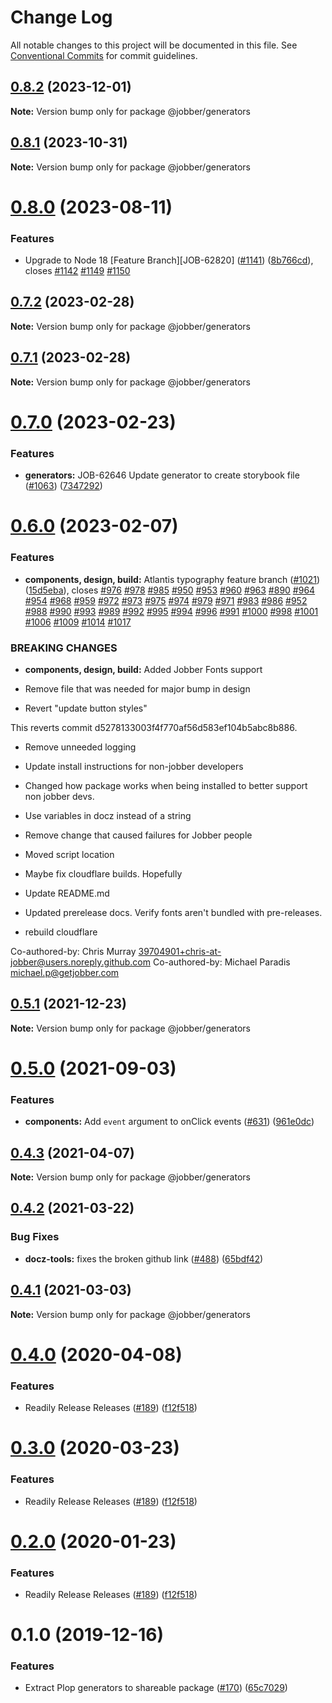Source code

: # Change Log

All notable changes to this project will be documented in this file.
See [Conventional Commits](https://conventionalcommits.org) for commit guidelines.

## [0.8.2](https://github.com/GetJobber/atlantis/compare/@jobber/generators@0.8.1...@jobber/generators@0.8.2) (2023-12-01)

**Note:** Version bump only for package @jobber/generators





## [0.8.1](https://github.com/GetJobber/atlantis/compare/@jobber/generators@0.8.0...@jobber/generators@0.8.1) (2023-10-31)

**Note:** Version bump only for package @jobber/generators





# [0.8.0](https://github.com/GetJobber/atlantis/compare/@jobber/generators@0.7.2...@jobber/generators@0.8.0) (2023-08-11)


### Features

* Upgrade to Node 18 [Feature Branch][JOB-62820] ([#1141](https://github.com/GetJobber/atlantis/issues/1141)) ([8b766cd](https://github.com/GetJobber/atlantis/commit/8b766cd1ebb215610ff3b0babe5d1f05540872b6)), closes [#1142](https://github.com/GetJobber/atlantis/issues/1142) [#1149](https://github.com/GetJobber/atlantis/issues/1149) [#1150](https://github.com/GetJobber/atlantis/issues/1150)





## [0.7.2](https://github.com/GetJobber/atlantis/compare/@jobber/generators@0.7.1...@jobber/generators@0.7.2) (2023-02-28)

**Note:** Version bump only for package @jobber/generators





## [0.7.1](https://github.com/GetJobber/atlantis/compare/@jobber/generators@0.7.0...@jobber/generators@0.7.1) (2023-02-28)

**Note:** Version bump only for package @jobber/generators





# [0.7.0](https://github.com/GetJobber/atlantis/compare/@jobber/generators@0.6.0...@jobber/generators@0.7.0) (2023-02-23)


### Features

* **generators:** JOB-62646 Update generator to create storybook file ([#1063](https://github.com/GetJobber/atlantis/issues/1063)) ([7347292](https://github.com/GetJobber/atlantis/commit/734729221c8c6331ddbfbb5b84692a504b270e67))





# [0.6.0](https://github.com/GetJobber/atlantis/compare/@jobber/generators@0.5.1...@jobber/generators@0.6.0) (2023-02-07)


### Features

* **components, design, build:** Atlantis typography feature branch ([#1021](https://github.com/GetJobber/atlantis/issues/1021)) ([15d5eba](https://github.com/GetJobber/atlantis/commit/15d5eba545096c122e238cec018abf0a00d04748)), closes [#976](https://github.com/GetJobber/atlantis/issues/976) [#978](https://github.com/GetJobber/atlantis/issues/978) [#985](https://github.com/GetJobber/atlantis/issues/985) [#950](https://github.com/GetJobber/atlantis/issues/950) [#953](https://github.com/GetJobber/atlantis/issues/953) [#960](https://github.com/GetJobber/atlantis/issues/960) [#963](https://github.com/GetJobber/atlantis/issues/963) [#890](https://github.com/GetJobber/atlantis/issues/890) [#964](https://github.com/GetJobber/atlantis/issues/964) [#954](https://github.com/GetJobber/atlantis/issues/954) [#968](https://github.com/GetJobber/atlantis/issues/968) [#959](https://github.com/GetJobber/atlantis/issues/959) [#972](https://github.com/GetJobber/atlantis/issues/972) [#973](https://github.com/GetJobber/atlantis/issues/973) [#975](https://github.com/GetJobber/atlantis/issues/975) [#974](https://github.com/GetJobber/atlantis/issues/974) [#979](https://github.com/GetJobber/atlantis/issues/979) [#971](https://github.com/GetJobber/atlantis/issues/971) [#983](https://github.com/GetJobber/atlantis/issues/983) [#986](https://github.com/GetJobber/atlantis/issues/986) [#952](https://github.com/GetJobber/atlantis/issues/952) [#988](https://github.com/GetJobber/atlantis/issues/988) [#990](https://github.com/GetJobber/atlantis/issues/990) [#993](https://github.com/GetJobber/atlantis/issues/993) [#989](https://github.com/GetJobber/atlantis/issues/989) [#992](https://github.com/GetJobber/atlantis/issues/992) [#995](https://github.com/GetJobber/atlantis/issues/995) [#994](https://github.com/GetJobber/atlantis/issues/994) [#996](https://github.com/GetJobber/atlantis/issues/996) [#991](https://github.com/GetJobber/atlantis/issues/991) [#1000](https://github.com/GetJobber/atlantis/issues/1000) [#998](https://github.com/GetJobber/atlantis/issues/998) [#1001](https://github.com/GetJobber/atlantis/issues/1001) [#1006](https://github.com/GetJobber/atlantis/issues/1006) [#1009](https://github.com/GetJobber/atlantis/issues/1009) [#1014](https://github.com/GetJobber/atlantis/issues/1014) [#1017](https://github.com/GetJobber/atlantis/issues/1017)


### BREAKING CHANGES

* **components, design, build:** Added Jobber Fonts support

* Remove file that was needed for major bump in design

* Revert "update button styles"

This reverts commit d5278133003f4f770af56d583ef104b5abc8b886.

* Remove unneeded logging

* Update install instructions for non-jobber developers

* Changed how package works when being installed to better support non jobber devs.

* Use variables in docz instead of a string

* Remove change that caused failures for Jobber people

* Moved script location

* Maybe fix cloudflare builds. Hopefully

* Update README.md

* Updated prerelease docs.
Verify fonts aren't bundled with pre-releases.

* rebuild cloudflare

Co-authored-by: Chris Murray <39704901+chris-at-jobber@users.noreply.github.com>
Co-authored-by: Michael Paradis <michael.p@getjobber.com>





## [0.5.1](https://github.com/GetJobber/atlantis/compare/@jobber/generators@0.5.0...@jobber/generators@0.5.1) (2021-12-23)

**Note:** Version bump only for package @jobber/generators





# [0.5.0](https://github.com/GetJobber/atlantis/compare/@jobber/generators@0.4.3...@jobber/generators@0.5.0) (2021-09-03)


### Features

* **components:** Add `event` argument to onClick events ([#631](https://github.com/GetJobber/atlantis/issues/631)) ([961e0dc](https://github.com/GetJobber/atlantis/commit/961e0dccaabfdc68b4248c043f40beb054cb1543))





## [0.4.3](https://github.com/GetJobber/atlantis/compare/@jobber/generators@0.4.2...@jobber/generators@0.4.3) (2021-04-07)

**Note:** Version bump only for package @jobber/generators





## [0.4.2](https://github.com/GetJobber/atlantis/compare/@jobber/generators@0.4.1...@jobber/generators@0.4.2) (2021-03-22)


### Bug Fixes

* **docz-tools:** fixes the broken github link ([#488](https://github.com/GetJobber/atlantis/issues/488)) ([65bdf42](https://github.com/GetJobber/atlantis/commit/65bdf42725144aea40b41209a5ef43e311d1ff67))





## [0.4.1](https://github.com/GetJobber/atlantis/compare/@jobber/generators@0.4.0...@jobber/generators@0.4.1) (2021-03-03)

**Note:** Version bump only for package @jobber/generators





# [0.4.0](https://github.com/GetJobber/atlantis/compare/@jobber/generators@0.1.0...@jobber/generators@0.4.0) (2020-04-08)


### Features

* Readily Release Releases ([#189](https://github.com/GetJobber/atlantis/issues/189)) ([f12f518](https://github.com/GetJobber/atlantis/commit/f12f518443d5c4640d4d6cb95dc6b199b404bf8d))





# [0.3.0](https://github.com/GetJobber/atlantis/compare/@jobber/generators@0.1.0...@jobber/generators@0.3.0) (2020-03-23)


### Features

* Readily Release Releases ([#189](https://github.com/GetJobber/atlantis/issues/189)) ([f12f518](https://github.com/GetJobber/atlantis/commit/f12f518443d5c4640d4d6cb95dc6b199b404bf8d))





# [0.2.0](https://github.com/GetJobber/atlantis/compare/@jobber/generators@0.1.0...@jobber/generators@0.2.0) (2020-01-23)


### Features

* Readily Release Releases ([#189](https://github.com/GetJobber/atlantis/issues/189)) ([f12f518](https://github.com/GetJobber/atlantis/commit/f12f518443d5c4640d4d6cb95dc6b199b404bf8d))





# 0.1.0 (2019-12-16)

### Features

* Extract Plop generators to shareable package
  ([#170](https://github.com/GetJobber/atlantis/issues/170))
  ([65c7029](https://github.com/GetJobber/atlantis/commit/65c7029))
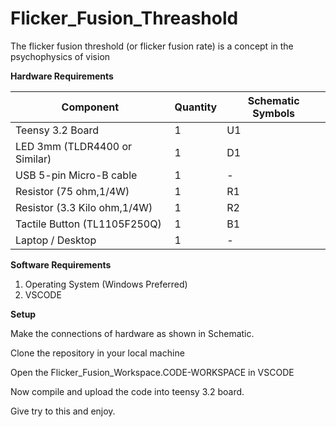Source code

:# Flicker_Fusion_Threashold
The flicker fusion threshold (or flicker fusion rate) is a concept in the psychophysics of vision

**Hardware Requirements**

| **Component** | **Quantity** | **Schematic Symbols** |
| --- | --- | --- |
| Teensy 3.2 Board | 1 | U1 |
| LED 3mm (TLDR4400 or Similar) | 1 | D1 |
| USB 5-pin Micro-B cable | 1 | - |
| Resistor (75 ohm,1/4W) | 1 | R1 |
| Resistor (3.3 Kilo ohm,1/4W) | 1 | R2 |
| Tactile Button (TL1105F250Q) | 1 | B1 |
| Laptop / Desktop | 1 | - |

**Software Requirements**

1. Operating System (Windows Preferred)
2. VSCODE

**Setup**

Make the connections of hardware as shown in Schematic.

Clone the repository in your local machine

Open the Flicker\_Fusion\_Workspace.CODE-WORKSPACE in VSCODE

Now compile and upload the code into teensy 3.2 board.

Give try to this and enjoy.
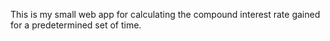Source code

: This is my small web app for calculating the compound interest rate gained for a predetermined set of time.
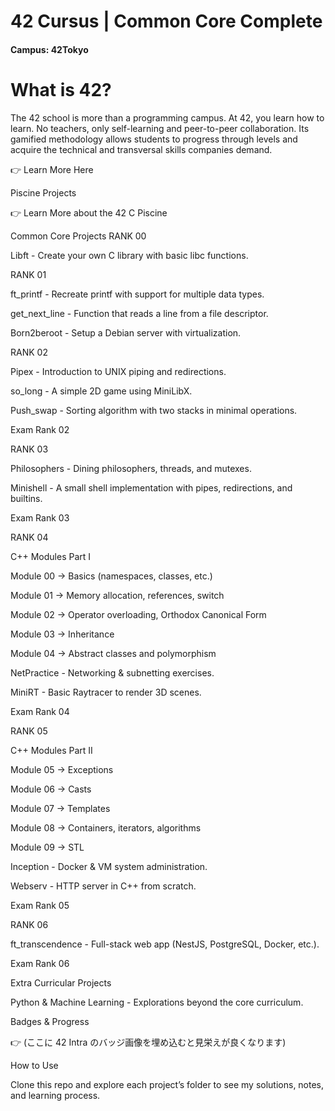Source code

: # 42 Cursus | Common Core Complete

#### Campus: 42Tokyo

# What is 42?

The 42 school is more than a programming campus.
At 42, you learn how to learn. No teachers, only self-learning and peer-to-peer collaboration. Its gamified methodology allows students to progress through levels and acquire the technical and transversal skills companies demand.

👉 Learn More Here

Piscine Projects

👉 Learn More about the 42 C Piscine

Common Core Projects
RANK 00

Libft - Create your own C library with basic libc functions.

RANK 01

ft_printf - Recreate printf with support for multiple data types.

get_next_line - Function that reads a line from a file descriptor.

Born2beroot - Setup a Debian server with virtualization.

RANK 02

Pipex - Introduction to UNIX piping and redirections.

so_long - A simple 2D game using MiniLibX.

Push_swap - Sorting algorithm with two stacks in minimal operations.

Exam Rank 02

RANK 03

Philosophers - Dining philosophers, threads, and mutexes.

Minishell - A small shell implementation with pipes, redirections, and builtins.

Exam Rank 03

RANK 04

C++ Modules Part I

Module 00 → Basics (namespaces, classes, etc.)

Module 01 → Memory allocation, references, switch

Module 02 → Operator overloading, Orthodox Canonical Form

Module 03 → Inheritance

Module 04 → Abstract classes and polymorphism

NetPractice - Networking & subnetting exercises.

MiniRT - Basic Raytracer to render 3D scenes.

Exam Rank 04

RANK 05

C++ Modules Part II

Module 05 → Exceptions

Module 06 → Casts

Module 07 → Templates

Module 08 → Containers, iterators, algorithms

Module 09 → STL

Inception - Docker & VM system administration.

Webserv - HTTP server in C++ from scratch.

Exam Rank 05

RANK 06

ft_transcendence - Full-stack web app (NestJS, PostgreSQL, Docker, etc.).

Exam Rank 06

Extra Curricular Projects

Python & Machine Learning - Explorations beyond the core curriculum.

Badges & Progress

👉 (ここに 42 Intra のバッジ画像を埋め込むと見栄えが良くなります)

How to Use

Clone this repo and explore each project’s folder to see my solutions, notes, and learning process.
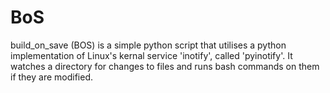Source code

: BoS
===

build_on_save (BOS) is a simple python script that utilises a python implementation of Linux's kernal service 'inotify', called 'pyinotify'. It watches a directory for changes to files and runs bash commands on them if they are modified.
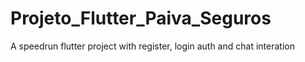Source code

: # Projeto_Flutter_Paiva_Seguros

A speedrun flutter project with register, login auth and chat interation 

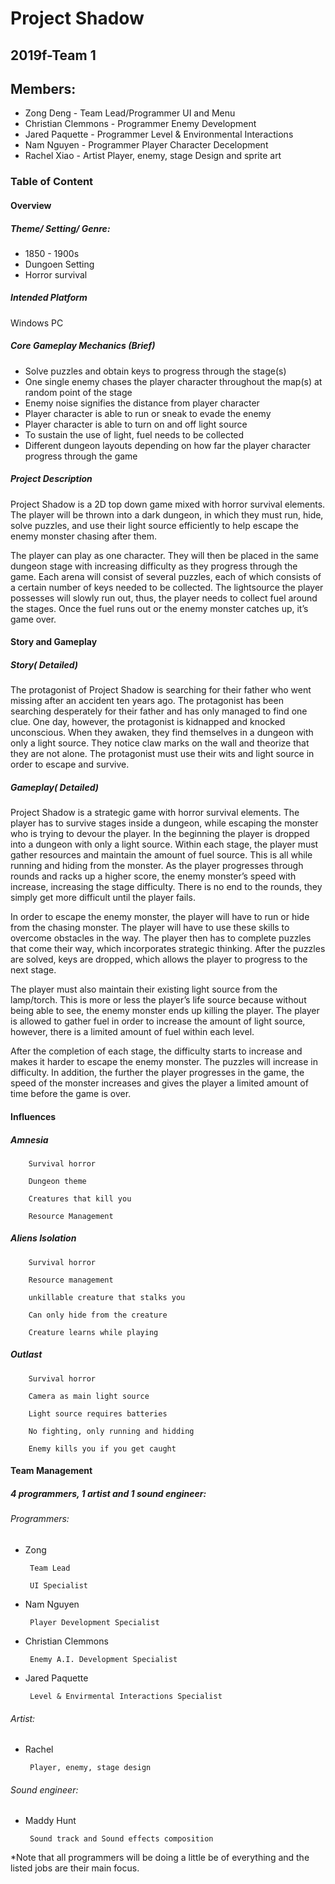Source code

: # Project Shadow
## 2019f-Team 1

## Members:
 * Zong Deng - Team Lead/Programmer 
                UI and Menu
 * Christian Clemmons - Programmer
                Enemy Development
 * Jared Paquette - Programmer
                Level & Environmental Interactions
 * Nam Nguyen - Programmer
                Player Character Decelopment
 * Rachel Xiao - Artist
                Player, enemy, stage Design and sprite art

### Table of Content
#### Overview
##### Theme/ Setting/ Genre:
* 1850 - 1900s
* Dungoen Setting
* Horror survival

##### Intended Platform
Windows PC

##### Core Gameplay Mechanics (Brief)
* Solve puzzles and obtain keys to progress through the stage(s)
* One single enemy chases the player character throughout the map(s) at random point of the stage
* Enemy noise signifies the distance from player character
* Player character is able to run or sneak to evade the enemy
* Player character is able to turn on and off light source
* To sustain the use of light, fuel needs to be collected
* Different dungeon layouts depending on how far the player character progress through the game

##### Project Description
Project Shadow is a 2D top down game mixed with horror survival elements. The player will be thrown into a dark dungeon, in which they must run, hide, solve puzzles, and use their light source efficiently to help escape the enemy monster chasing after them.

The player can play as one character. They will then be placed in the same dungeon stage with increasing difficulty as they progress through the game. Each arena will consist of several puzzles, each of which consists of a certain number of keys needed to be collected. The lightsource the player possesses will slowly run out, thus, the player needs to collect fuel around the stages. Once the fuel runs out or the enemy monster catches up, it’s game over.

#### Story and Gameplay
##### Story( Detailed)
The protagonist of Project Shadow is searching for their father who went missing after an accident ten years ago. The protagonist has been searching desperately for their father and has only managed to find one clue. One day, however, the protagonist is kidnapped and knocked unconscious. When they awaken, they find themselves in a dungeon with only a light source. They notice claw marks on the wall and theorize that they are not alone. The protagonist must use their wits and light source in order to escape and survive.

##### Gameplay( Detailed)
Project Shadow is a strategic game with horror survival elements. The player has to survive stages inside a dungeon, while escaping the monster who is trying to devour the player. In the beginning the player is dropped into a dungeon with only a light source. Within each stage, the player must gather resources and maintain the amount of fuel source. This is all while running and hiding from the monster. As the player progresses through rounds and racks up a higher score, the enemy monster’s speed with increase, increasing the stage difficulty. There is no end to the rounds, they simply get more difficult until the player fails.

In order to escape the enemy monster, the player will have to run or hide from the chasing monster. The player will have to use these skills to overcome obstacles in the way. The player then has to complete puzzles that come their way, which incorporates strategic thinking. After the puzzles are solved, keys are dropped, which allows the player to progress to the next stage.

The player must also maintain their existing light source from the lamp/torch. This is more or less the player’s life source because without being able to see, the enemy monster ends up killing the player. The player is allowed to gather fuel in order to increase the amount of light source, however, there is a limited amount of fuel within each level.

After the completion of each stage, the difficulty starts to increase and makes it harder to escape the enemy monster. The puzzles will increase in difficulty. In addition, the further the player progresses in the game, the speed of the monster increases and gives the player a limited amount of time before the game is over.

#### Influences
##### Amnesia
        Survival horror
        
        Dungeon theme
        
        Creatures that kill you
        
        Resource Management

##### Aliens Isolation
        Survival horror
        
        Resource management
        
        unkillable creature that stalks you
        
        Can only hide from the creature
        
        Creature learns while playing

##### Outlast
        Survival horror
        
        Camera as main light source
        
        Light source requires batteries
        
        No fighting, only running and hidding
        
        Enemy kills you if you get caught


#### Team Management
##### 4 programmers, 1 artist and 1 sound engineer:

###### Programmers:

 * Zong
 
        Team Lead
        
        UI Specialist
 * Nam Nguyen
 
        Player Development Specialist
 * Christian Clemmons
 
        Enemy A.I. Development Specialist
 * Jared Paquette

        Level & Envirmental Interactions Specialist
###### Artist:
 * Rachel
 
        Player, enemy, stage design
###### Sound engineer:
 * Maddy Hunt
 
        Sound track and Sound effects composition
        
*Note that all programmers will be doing a little be of everything and the listed jobs are their main focus.
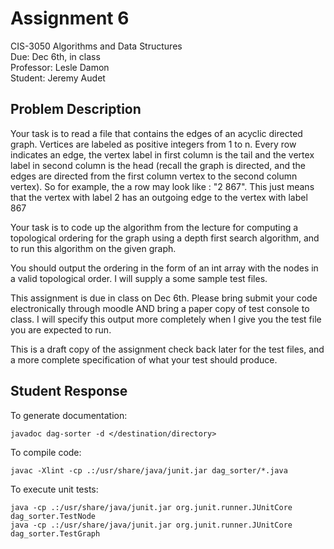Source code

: Assignment 6
============

CIS-3050 Algorithms and Data Structures  
Due:  Dec 6th, in class  
Professor: Lesle Damon  
Student: Jeremy Audet  

Problem Description
-------------------

Your task is to read a file that contains the edges of an acyclic directed
graph. Vertices are labeled as positive integers from 1 to n. Every row
indicates an edge, the vertex label in first column is the tail and the vertex
label in second column is the head (recall the graph is directed, and the edges
are directed from the first column vertex to the second column vertex). So for
example, the a row may look like : "2 867". This just means that the vertex with
label 2 has an outgoing edge to the vertex with label 867

Your task is to code up the algorithm from the lecture for computing a
topological ordering for the graph using a depth first search algorithm, and to
run this algorithm on the given graph.

You should output the ordering in the form of an int array with the nodes in a
valid topological order. I will supply a some sample test files.

This assignment is due in class on Dec 6th. Please bring submit your code
electronically through moodle AND bring a paper copy of test console to class. I
will specify this output more completely when I give you the test file you are
expected to run.

This is a draft copy of the assignment check back later for the test files, and
a more complete specification of what your test should produce.

Student Response
----------------

To generate documentation:

    javadoc dag-sorter -d </destination/directory>

To compile code:

    javac -Xlint -cp .:/usr/share/java/junit.jar dag_sorter/*.java

To execute unit tests:

    java -cp .:/usr/share/java/junit.jar org.junit.runner.JUnitCore dag_sorter.TestNode
    java -cp .:/usr/share/java/junit.jar org.junit.runner.JUnitCore dag_sorter.TestGraph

> [Assignment] Where a line of the data above includes "should", copy that line.

> [Answer to this problem]
You should output the ordering in the form of an int array with the nodes in a
a more complete specification of what your test should produce.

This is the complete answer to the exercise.